Era fácil decirlo para alguien que había vivido durante años en un barco.
—¿Por qué no hay ninguna luz? —le preguntó, inquieta—. No creo que nadie pueda vernos, especialmente considerando que tú y Henry habéis dicho que los barcos de Fife ni siquiera están en esta bahía.
—Nos verían desde tierra, sólo necesitan una pequeña luz para sospechar —señaló él, hablando en voz más alta que antes.
—Aquí, milady, cogedme del hombro —dijo Jake, que se había materializado a su derecha, subido a uno de los bancos—. Puedo ayudaros.
Sidony aceptó agradecida. Y así, con el apoyo de Jake a un lado y de Giff por delante, para el momento en que llegaron a la cabina de popa, ya había conseguido algo de equilibrio.
—La marea está bajando —anunció Giff al abrir la puerta—. Quiero llegar al otro extremo de la bahía antes de la subida, de modo que podamos pasar por los Boars sin peligro y avancemos rápido para estar al otro lado de los Men antes de que vuelva a bajar. Tal como parece, no resultará tan difícil.
Los Boars de Duncansby y los Men de Mey personificaban las Escila y Caribdis del estuario de Pentland: agitaciones violentas que el mar provocaba en la parte más angosta del estuario, donde chocaban las corrientes a veces con resultados catastróficos. Grandes olas se alzaban como disparadas de un gran caldero, y caían unas sobre otras frenéticamente. Las habían visto levantarse incluso con las aguas tranquilas, pero cobraban una fuerza descomunal cuando había una gran tormenta.
Sidony se acostumbró a la oscuridad de afuera. Ahora podía reconocer formas fantasmales, pero sintió que entraba en una cueva cuando se metió en la cabina.

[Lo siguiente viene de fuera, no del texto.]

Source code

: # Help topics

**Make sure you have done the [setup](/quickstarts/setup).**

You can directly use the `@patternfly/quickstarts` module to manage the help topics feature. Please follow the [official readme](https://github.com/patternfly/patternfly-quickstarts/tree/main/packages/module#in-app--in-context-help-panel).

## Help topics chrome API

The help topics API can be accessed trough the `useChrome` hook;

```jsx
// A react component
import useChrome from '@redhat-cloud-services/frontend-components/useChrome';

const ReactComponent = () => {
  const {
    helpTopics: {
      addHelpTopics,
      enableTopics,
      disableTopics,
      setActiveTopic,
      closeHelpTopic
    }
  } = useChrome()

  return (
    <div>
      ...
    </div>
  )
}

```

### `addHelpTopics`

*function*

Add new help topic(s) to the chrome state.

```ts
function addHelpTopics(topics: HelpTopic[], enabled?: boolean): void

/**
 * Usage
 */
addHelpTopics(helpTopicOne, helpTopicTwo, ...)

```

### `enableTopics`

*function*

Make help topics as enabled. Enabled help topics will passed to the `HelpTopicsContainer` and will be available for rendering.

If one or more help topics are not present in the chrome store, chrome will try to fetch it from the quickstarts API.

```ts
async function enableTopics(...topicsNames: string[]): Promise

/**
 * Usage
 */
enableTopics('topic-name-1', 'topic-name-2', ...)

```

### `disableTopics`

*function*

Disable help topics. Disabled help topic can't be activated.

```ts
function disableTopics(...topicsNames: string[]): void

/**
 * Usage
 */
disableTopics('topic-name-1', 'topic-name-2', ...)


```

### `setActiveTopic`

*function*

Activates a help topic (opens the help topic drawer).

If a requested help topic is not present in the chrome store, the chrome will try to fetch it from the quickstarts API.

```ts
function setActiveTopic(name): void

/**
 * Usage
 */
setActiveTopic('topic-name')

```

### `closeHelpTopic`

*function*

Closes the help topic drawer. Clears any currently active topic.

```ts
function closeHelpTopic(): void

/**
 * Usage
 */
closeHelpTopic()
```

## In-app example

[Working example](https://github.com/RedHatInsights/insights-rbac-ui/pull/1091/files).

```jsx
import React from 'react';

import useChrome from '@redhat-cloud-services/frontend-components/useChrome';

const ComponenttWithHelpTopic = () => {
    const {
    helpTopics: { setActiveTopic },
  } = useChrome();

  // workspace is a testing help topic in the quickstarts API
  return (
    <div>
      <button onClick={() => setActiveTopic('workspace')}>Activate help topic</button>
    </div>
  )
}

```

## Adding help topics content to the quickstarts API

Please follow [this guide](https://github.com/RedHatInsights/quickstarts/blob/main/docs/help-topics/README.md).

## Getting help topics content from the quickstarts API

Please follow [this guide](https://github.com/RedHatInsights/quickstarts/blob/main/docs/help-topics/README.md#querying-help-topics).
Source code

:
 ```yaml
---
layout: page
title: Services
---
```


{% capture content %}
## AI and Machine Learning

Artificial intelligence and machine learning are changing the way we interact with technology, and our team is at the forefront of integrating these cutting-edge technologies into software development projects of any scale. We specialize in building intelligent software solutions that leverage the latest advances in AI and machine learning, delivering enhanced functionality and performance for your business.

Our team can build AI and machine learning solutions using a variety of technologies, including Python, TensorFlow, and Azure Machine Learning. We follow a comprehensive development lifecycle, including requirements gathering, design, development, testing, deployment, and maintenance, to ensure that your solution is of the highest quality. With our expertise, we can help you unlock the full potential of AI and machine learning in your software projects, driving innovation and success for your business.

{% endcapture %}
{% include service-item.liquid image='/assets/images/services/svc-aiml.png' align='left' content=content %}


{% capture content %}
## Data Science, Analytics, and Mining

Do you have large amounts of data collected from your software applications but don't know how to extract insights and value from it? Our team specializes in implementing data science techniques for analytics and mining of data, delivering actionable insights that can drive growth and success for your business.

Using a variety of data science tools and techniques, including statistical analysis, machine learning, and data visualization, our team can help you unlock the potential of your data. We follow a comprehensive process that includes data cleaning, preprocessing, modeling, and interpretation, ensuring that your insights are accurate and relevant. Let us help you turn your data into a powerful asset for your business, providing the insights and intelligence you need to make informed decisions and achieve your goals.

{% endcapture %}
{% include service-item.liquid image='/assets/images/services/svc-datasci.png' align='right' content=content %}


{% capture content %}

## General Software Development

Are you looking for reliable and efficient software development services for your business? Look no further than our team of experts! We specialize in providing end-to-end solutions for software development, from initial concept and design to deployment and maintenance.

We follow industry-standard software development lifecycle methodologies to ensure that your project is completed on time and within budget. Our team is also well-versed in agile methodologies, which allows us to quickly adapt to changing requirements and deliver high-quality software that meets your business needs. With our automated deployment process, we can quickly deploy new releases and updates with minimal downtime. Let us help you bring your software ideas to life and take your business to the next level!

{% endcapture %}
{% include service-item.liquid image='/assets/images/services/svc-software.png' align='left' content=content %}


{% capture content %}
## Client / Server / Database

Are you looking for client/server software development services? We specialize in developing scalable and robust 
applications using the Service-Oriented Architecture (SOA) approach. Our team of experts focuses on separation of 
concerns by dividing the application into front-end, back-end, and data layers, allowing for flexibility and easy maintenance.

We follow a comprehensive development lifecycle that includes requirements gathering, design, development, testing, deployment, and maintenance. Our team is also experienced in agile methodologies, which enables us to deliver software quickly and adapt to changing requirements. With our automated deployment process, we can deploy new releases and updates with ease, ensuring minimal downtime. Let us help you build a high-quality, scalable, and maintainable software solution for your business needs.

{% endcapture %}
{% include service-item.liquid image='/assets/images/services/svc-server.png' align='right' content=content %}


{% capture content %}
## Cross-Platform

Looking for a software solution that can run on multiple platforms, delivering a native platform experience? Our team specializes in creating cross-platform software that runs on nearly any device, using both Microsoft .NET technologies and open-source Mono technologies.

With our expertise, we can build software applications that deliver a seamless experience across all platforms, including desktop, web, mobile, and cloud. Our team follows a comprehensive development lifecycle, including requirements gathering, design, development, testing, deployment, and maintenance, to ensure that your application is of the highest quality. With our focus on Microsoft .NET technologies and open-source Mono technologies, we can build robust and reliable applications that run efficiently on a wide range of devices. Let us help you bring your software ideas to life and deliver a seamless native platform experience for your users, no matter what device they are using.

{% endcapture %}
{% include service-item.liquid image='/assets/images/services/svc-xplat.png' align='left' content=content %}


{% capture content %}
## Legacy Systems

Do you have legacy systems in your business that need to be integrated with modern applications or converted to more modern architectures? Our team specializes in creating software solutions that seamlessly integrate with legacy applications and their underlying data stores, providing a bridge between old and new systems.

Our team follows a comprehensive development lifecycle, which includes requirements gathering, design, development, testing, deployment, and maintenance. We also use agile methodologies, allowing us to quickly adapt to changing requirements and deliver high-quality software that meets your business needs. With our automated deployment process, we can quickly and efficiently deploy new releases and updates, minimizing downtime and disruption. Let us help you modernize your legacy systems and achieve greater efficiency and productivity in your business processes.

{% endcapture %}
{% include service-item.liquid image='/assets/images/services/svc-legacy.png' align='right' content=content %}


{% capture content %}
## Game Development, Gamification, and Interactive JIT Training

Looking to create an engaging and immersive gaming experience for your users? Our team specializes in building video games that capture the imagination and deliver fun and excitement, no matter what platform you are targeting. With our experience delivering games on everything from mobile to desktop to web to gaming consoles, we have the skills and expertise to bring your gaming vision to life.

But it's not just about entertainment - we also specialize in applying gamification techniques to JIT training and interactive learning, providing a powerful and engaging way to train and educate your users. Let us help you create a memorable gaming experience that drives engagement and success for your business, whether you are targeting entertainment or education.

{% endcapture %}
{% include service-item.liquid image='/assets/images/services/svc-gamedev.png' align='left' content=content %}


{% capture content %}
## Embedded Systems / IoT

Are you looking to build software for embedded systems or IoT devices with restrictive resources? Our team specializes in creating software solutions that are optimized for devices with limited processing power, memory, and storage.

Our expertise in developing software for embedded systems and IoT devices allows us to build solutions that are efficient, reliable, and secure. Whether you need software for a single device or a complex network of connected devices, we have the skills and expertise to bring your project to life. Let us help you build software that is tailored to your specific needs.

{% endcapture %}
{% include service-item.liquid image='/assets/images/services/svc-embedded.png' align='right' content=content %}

—Supongo que no me permitirás encender un farol aquí, aunque tenga la puerta cerrada.
—No, querida. No habrá ni una sola llama en todo el barco esta noche. Con respecto a...
Empezó a decir luego, pero se interrumpió. A pesar del rugido del viento, ella también había escuchado ese quejido a la distancia.
—Por Dios, tenemos que dirigirnos hasta la bahía ahora mismo. Jake, acompaña a Sidony hasta el banco de la mesa y quédate allí con ella.
Cuando el muchacho quiso protestar, Giffard le espetó:
—Dependo de ti para que protejas a mi esposa esta noche.
—Muy bien, me quedaré con ella —respondió Jake, orgulloso—. No tenéis por qué preocuparos, sir.
—¿Ha sido un trueno? —le preguntó Sidony a Giff—. ¿Por qué tanta prisa?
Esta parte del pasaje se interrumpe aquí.